*** Data section Section Begins ***

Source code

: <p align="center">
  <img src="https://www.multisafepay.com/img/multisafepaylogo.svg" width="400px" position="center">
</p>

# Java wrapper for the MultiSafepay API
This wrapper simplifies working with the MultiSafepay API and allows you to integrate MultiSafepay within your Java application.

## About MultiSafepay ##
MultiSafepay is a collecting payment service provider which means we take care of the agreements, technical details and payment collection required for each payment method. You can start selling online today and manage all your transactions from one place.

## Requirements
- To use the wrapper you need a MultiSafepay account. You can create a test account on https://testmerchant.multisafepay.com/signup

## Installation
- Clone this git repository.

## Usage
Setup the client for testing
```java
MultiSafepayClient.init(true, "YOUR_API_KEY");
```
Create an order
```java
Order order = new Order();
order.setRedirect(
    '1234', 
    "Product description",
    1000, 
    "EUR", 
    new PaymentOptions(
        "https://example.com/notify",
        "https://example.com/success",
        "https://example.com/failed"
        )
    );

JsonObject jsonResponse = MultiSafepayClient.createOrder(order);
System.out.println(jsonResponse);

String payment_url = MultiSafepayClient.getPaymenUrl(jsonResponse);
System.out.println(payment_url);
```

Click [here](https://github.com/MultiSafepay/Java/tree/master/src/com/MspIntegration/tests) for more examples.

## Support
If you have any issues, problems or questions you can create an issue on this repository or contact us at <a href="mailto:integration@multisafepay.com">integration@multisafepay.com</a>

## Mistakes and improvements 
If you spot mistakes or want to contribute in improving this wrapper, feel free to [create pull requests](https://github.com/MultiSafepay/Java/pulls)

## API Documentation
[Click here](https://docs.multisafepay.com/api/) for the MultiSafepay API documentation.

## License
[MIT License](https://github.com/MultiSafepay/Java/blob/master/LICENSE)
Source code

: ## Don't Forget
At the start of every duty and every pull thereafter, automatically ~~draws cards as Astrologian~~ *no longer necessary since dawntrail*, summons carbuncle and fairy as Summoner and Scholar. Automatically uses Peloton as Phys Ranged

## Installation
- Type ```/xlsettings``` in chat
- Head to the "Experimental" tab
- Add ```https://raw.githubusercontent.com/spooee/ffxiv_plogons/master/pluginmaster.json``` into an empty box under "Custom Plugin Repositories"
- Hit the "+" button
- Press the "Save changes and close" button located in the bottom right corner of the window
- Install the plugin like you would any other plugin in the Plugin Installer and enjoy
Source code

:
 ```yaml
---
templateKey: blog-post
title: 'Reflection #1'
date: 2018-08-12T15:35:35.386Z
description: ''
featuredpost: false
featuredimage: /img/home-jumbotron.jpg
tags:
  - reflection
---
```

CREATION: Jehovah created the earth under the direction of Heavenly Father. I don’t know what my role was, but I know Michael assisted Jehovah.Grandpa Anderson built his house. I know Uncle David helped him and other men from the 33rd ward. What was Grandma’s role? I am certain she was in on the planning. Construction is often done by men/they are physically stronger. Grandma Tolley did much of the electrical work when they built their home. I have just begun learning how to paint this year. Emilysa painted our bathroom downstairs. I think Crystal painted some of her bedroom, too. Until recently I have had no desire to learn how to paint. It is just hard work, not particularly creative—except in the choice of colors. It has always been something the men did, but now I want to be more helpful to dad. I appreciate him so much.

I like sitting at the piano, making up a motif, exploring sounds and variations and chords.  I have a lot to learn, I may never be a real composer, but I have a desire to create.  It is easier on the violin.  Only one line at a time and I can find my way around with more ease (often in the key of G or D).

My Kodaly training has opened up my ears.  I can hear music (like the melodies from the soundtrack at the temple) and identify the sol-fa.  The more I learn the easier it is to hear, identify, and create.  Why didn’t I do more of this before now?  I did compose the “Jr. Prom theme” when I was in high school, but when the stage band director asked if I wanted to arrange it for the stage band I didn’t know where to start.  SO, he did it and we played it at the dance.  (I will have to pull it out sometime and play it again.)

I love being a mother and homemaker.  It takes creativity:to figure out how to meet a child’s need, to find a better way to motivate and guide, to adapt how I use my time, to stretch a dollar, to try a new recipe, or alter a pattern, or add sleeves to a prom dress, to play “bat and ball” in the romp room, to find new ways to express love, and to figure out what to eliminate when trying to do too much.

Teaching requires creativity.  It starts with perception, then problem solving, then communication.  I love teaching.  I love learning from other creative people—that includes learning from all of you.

*** Data section Section Ends ***

▸ Your goal: Extract all lines from the data in which "repository" is found.

▸ Exercise answer:
- Clone this git repository.
If you have any issues, problems or questions you can create an issue on this repository or contact us at <a href="mailto:integration@multisafepay.com">integration@multisafepay.com</a>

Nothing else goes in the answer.